Но глядя на этих двух — чеха-громилу и тихого чеха, — ничего хоть отдалённо напоминающего солдата Швейка ни в одном из них разглядеть не мог. Если пародия — то не похожая.
…Многие месяцы проползали как ночные поезда — вроде, шум был, но тьма ж вокруг, ничего толком не разглядишь, только тревога, запах мазута, плохой сон; теперь оглянулся и вижу: так и не выказал чехам свою осведомлённость, начитанность, а заодно человечность.
Два батальонных года был занят, как ощенившаяся собака: метался, принюхивался, что-то вечно тащил в зубах, бессмысленно глядя скисшими от натуги глазами себе под ноги.
Собственный батальон оказался зверской заботой.
Чехи не помню, когда появились; сразу их не было.
Бо́льшую часть батальона составили луганские ребята.
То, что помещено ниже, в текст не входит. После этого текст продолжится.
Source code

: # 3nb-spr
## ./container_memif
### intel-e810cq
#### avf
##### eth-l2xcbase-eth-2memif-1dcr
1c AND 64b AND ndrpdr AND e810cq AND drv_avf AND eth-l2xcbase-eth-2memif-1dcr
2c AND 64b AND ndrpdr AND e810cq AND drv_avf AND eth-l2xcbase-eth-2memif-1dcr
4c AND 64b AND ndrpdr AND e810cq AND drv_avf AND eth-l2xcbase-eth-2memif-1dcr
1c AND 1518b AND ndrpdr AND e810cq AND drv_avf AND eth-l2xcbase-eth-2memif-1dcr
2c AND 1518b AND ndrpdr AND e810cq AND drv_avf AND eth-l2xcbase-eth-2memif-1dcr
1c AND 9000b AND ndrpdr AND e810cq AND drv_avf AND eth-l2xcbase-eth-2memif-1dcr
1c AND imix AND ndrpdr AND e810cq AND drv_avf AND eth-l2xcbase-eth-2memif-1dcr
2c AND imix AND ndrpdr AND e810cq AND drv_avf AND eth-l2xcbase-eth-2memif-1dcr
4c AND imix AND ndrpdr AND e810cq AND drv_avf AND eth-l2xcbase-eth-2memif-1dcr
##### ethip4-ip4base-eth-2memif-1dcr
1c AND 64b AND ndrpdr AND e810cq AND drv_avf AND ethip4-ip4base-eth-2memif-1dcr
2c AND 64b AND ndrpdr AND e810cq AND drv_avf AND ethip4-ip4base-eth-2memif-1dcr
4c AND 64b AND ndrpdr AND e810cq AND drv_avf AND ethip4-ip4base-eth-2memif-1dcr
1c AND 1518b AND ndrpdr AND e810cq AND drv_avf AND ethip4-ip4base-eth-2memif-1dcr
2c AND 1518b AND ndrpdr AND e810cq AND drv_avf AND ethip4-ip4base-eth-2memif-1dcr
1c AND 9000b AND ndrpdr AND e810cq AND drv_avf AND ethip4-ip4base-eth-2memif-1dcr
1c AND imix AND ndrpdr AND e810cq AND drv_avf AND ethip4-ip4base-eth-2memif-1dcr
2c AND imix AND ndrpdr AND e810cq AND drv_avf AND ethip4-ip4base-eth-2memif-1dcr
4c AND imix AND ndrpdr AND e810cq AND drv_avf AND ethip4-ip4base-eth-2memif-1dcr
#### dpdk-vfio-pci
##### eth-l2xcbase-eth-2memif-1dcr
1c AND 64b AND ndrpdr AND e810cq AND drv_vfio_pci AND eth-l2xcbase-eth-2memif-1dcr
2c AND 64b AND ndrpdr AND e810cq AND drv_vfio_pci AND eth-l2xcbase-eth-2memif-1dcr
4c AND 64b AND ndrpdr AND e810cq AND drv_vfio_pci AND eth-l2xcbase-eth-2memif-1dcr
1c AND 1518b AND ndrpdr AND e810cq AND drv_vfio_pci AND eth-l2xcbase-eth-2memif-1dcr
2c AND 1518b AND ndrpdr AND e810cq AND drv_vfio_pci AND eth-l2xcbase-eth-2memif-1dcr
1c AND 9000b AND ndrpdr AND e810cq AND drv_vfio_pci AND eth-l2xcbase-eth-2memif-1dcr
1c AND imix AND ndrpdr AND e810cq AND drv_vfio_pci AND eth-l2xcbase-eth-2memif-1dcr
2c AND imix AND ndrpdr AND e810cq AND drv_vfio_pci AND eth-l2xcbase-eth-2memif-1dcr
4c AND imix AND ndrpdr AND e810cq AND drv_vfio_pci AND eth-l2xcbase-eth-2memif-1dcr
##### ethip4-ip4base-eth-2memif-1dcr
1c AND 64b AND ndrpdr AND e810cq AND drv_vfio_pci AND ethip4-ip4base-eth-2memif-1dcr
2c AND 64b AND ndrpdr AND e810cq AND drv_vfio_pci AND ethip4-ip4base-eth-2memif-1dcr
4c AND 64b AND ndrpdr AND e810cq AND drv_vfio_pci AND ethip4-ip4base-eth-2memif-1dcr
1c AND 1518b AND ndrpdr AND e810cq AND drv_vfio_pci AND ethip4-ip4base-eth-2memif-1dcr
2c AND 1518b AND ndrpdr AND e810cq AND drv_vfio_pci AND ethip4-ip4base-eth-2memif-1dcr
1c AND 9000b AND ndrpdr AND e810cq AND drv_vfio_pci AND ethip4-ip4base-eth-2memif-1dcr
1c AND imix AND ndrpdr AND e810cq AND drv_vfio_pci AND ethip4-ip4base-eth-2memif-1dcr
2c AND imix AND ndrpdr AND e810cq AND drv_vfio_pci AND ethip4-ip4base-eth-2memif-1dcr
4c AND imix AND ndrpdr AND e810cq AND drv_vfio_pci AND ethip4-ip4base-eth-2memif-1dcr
Многие пришли из личного спецназа Плотницкого — луганского главы, похожего на внебрачного ребёнка северокорейского генерала и заведующей продмагом брежневских времён.
Луганских я мало знал; а костяк батальона был нацбольский — нацболов знал получше, я сам был в молодости хулиган, нацбол, размахивал красным знаменем и кричал «Смерть буржуям!».
(Буржуи делали вид, что не слышат команды; не умирали. Нацболов сажали за решётку и при смутных обстоятельствах умертвляли куда чаще.)
Остальных в наш бат мы добрали из осколков других донбасских подразделений, перебитых либо разогнанных. Получился красивый, разномастный букет, я держал его в охапке: пахло русским полем, по которому прошёл беспощадный табун, всё сжёг, всё вытоптал, лютики-мои-цветики, одолень-трава.
Не воевавших среди нас почти не было; может, три, может, два человека — случайных. Это уже потом, краем уха, я слышал разговоры, что попадаются дурни, не умеющие разбирать автомат.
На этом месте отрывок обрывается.